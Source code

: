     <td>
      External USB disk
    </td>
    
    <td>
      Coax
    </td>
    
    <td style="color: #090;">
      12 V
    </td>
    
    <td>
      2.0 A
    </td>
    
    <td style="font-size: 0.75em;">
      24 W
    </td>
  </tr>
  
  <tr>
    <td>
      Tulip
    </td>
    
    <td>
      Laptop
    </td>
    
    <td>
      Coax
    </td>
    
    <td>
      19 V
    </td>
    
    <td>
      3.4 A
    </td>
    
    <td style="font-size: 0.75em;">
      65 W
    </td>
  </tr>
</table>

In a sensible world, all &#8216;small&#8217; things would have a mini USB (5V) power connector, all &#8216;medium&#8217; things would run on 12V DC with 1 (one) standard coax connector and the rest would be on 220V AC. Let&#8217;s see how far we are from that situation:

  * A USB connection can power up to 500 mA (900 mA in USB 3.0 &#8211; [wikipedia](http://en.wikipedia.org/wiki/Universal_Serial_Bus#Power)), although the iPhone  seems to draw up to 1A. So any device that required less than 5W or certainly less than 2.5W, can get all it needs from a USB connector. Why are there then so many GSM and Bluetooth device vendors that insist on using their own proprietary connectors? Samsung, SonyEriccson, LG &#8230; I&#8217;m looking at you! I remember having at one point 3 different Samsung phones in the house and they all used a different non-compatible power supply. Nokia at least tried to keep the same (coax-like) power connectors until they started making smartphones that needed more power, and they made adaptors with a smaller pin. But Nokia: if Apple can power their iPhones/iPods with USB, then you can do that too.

_ _ _ _ _

▸ WORK TASK: Please repeat the material exactly as it appears above.

▸ EXERCISE OUTPUT:
Source code

:     <td>
      External USB disk
    </td>
    
    <td>
      Coax
    </td>
    
    <td style="color: #090;">
      12 V
    </td>
    
    <td>
      2.0 A
    </td>
    
    <td style="font-size: 0.75em;">
      24 W
    </td>
  </tr>
  
  <tr>
    <td>
      Tulip
    </td>
    
    <td>
      Laptop
    </td>
    
    <td>
      Coax
    </td>
    
    <td>
      19 V
    </td>
    
    <td>
      3.4 A
    </td>
    
    <td style="font-size: 0.75em;">
      65 W
    </td>
  </tr>
</table>

In a sensible world, all &#8216;small&#8217; things would have a mini USB (5V) power connector, all &#8216;medium&#8217; things would run on 12V DC with 1 (one) standard coax connector and the rest would be on 220V AC. Let&#8217;s see how far we are from that situation:

  * A USB connection can power up to 500 mA (900 mA in USB 3.0 &#8211; [wikipedia](http://en.wikipedia.org/wiki/Universal_Serial_Bus#Power)), although the iPhone  seems to draw up to 1A. So any device that required less than 5W or certainly less than 2.5W, can get all it needs from a USB connector. Why are there then so many GSM and Bluetooth device vendors that insist on using their own proprietary connectors? Samsung, SonyEriccson, LG &#8230; I&#8217;m looking at you! I remember having at one point 3 different Samsung phones in the house and they all used a different non-compatible power supply. Nokia at least tried to keep the same (coax-like) power connectors until they started making smartphones that needed more power, and they made adaptors with a smaller pin. But Nokia: if Apple can power their iPhones/iPods with USB, then you can do that too.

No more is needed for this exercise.